Last year’s “Hoffman Report,” the independent investigation conducted by former Inspector General of Chicago David Hoffman into the American Psychological Association’s collusion in the torture of prisoners at Guantánamo Bay and other CIA “black sites,” has sent shock waves through the psychology profession, whose members are not at all happy to be the public face of torture in America. Listservs around the country are erupting with consternation and outrage, with demands for accountability, justice, and reform, and with cries of betrayal. Our profession is in a full-blown crisis and psychologists around the country are confused, embarrassed, and unsure of how to respond in a meaningful way.

United States officers use a "water cure" on a Filipino captive in this illustration from a 1902 cover of "Life".
What shocks me is how shocked my professional community suddenly seemed to be, since much of the information in the Hoffman report has been available to the public for many years, thanks to the ceaseless work of activist psychologists like Steven Reisner, Stephen Soldz, and Jean Maria Arrigo, who first blew the whistle on the APA’s cover-up back in 2006. Arrigo had participated in the APA’s bogus “Presidential Task Force on Psychological Ethics and National Security,” known as the PENS Task Force, which pretended to investigate the ethics of “enhanced interrogation” (torture) by delegating the task to an appointed panel made up almost entirely of military personnel who had direct experience with torture at one or more of the various CIA black sites. Reisner, Soldz, Arrigo, and a small handful of other psychologists out on the front lines of this battle have been intimidated, publicly maligned, and marginalized by the APA in an attempt to discredit the APA’s critics and deflect attention from its dirty secrets.

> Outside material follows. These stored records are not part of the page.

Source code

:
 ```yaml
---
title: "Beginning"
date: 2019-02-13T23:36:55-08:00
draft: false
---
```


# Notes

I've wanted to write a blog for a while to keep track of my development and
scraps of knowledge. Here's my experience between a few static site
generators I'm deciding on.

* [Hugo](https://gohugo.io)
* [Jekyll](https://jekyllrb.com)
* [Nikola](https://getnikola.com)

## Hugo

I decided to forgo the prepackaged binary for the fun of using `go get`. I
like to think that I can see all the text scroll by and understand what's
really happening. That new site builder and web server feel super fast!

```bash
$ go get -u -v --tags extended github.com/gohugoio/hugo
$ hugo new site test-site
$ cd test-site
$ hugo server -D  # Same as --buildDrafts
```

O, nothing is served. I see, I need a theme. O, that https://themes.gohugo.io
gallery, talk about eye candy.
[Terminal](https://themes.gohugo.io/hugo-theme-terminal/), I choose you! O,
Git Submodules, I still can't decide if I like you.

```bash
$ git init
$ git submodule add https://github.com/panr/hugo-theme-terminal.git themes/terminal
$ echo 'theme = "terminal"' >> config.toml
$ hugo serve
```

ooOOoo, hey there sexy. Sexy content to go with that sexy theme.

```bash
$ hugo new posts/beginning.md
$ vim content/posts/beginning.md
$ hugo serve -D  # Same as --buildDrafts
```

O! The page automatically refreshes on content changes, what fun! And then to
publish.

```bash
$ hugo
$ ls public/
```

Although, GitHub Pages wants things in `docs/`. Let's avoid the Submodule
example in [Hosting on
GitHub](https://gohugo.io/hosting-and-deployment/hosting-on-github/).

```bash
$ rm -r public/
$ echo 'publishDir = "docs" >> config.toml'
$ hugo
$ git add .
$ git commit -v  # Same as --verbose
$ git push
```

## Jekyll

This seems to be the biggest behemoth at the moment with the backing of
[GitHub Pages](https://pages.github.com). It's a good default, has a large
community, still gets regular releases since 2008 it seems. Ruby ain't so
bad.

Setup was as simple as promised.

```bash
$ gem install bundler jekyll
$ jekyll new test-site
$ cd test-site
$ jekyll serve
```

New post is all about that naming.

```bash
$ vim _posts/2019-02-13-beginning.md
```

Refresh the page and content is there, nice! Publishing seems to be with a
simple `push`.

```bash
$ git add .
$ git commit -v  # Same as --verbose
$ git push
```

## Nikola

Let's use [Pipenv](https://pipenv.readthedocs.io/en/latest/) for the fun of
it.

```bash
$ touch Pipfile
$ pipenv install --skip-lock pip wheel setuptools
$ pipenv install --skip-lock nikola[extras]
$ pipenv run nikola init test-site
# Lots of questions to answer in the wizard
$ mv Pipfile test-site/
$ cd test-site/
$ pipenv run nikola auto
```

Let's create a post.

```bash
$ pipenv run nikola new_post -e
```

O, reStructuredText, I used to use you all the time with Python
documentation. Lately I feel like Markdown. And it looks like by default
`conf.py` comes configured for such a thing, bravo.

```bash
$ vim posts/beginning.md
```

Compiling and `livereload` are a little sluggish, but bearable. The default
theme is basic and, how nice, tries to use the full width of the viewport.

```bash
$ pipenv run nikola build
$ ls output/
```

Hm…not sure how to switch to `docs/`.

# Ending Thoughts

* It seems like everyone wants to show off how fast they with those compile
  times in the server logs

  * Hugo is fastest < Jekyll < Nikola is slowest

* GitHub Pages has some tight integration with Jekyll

I was a doctoral student in clinical psychology when news first broke about psychologists’ involvement in torture. I had entered my studies with such optimism and hope about my career, feeling that I had finally found my home in the world—a vocation, not just a job—where I might make good use of my deep love and empathy for people and my desire to do some good in the world. It was shocking, then, to hear in my second year of training that people in my new profession were torturing prisoners. I couldn’t fathom how those people could be psychologists. Weren’t we healers? Weren’t we Carl Rogers and Virginia Satir and Sigmund Freud and Carol Gilligan and . . . torturers? I couldn’t wrap my head around it at all, so I decided to write my dissertation about it in order to get to the bottom of this incongruous debacle.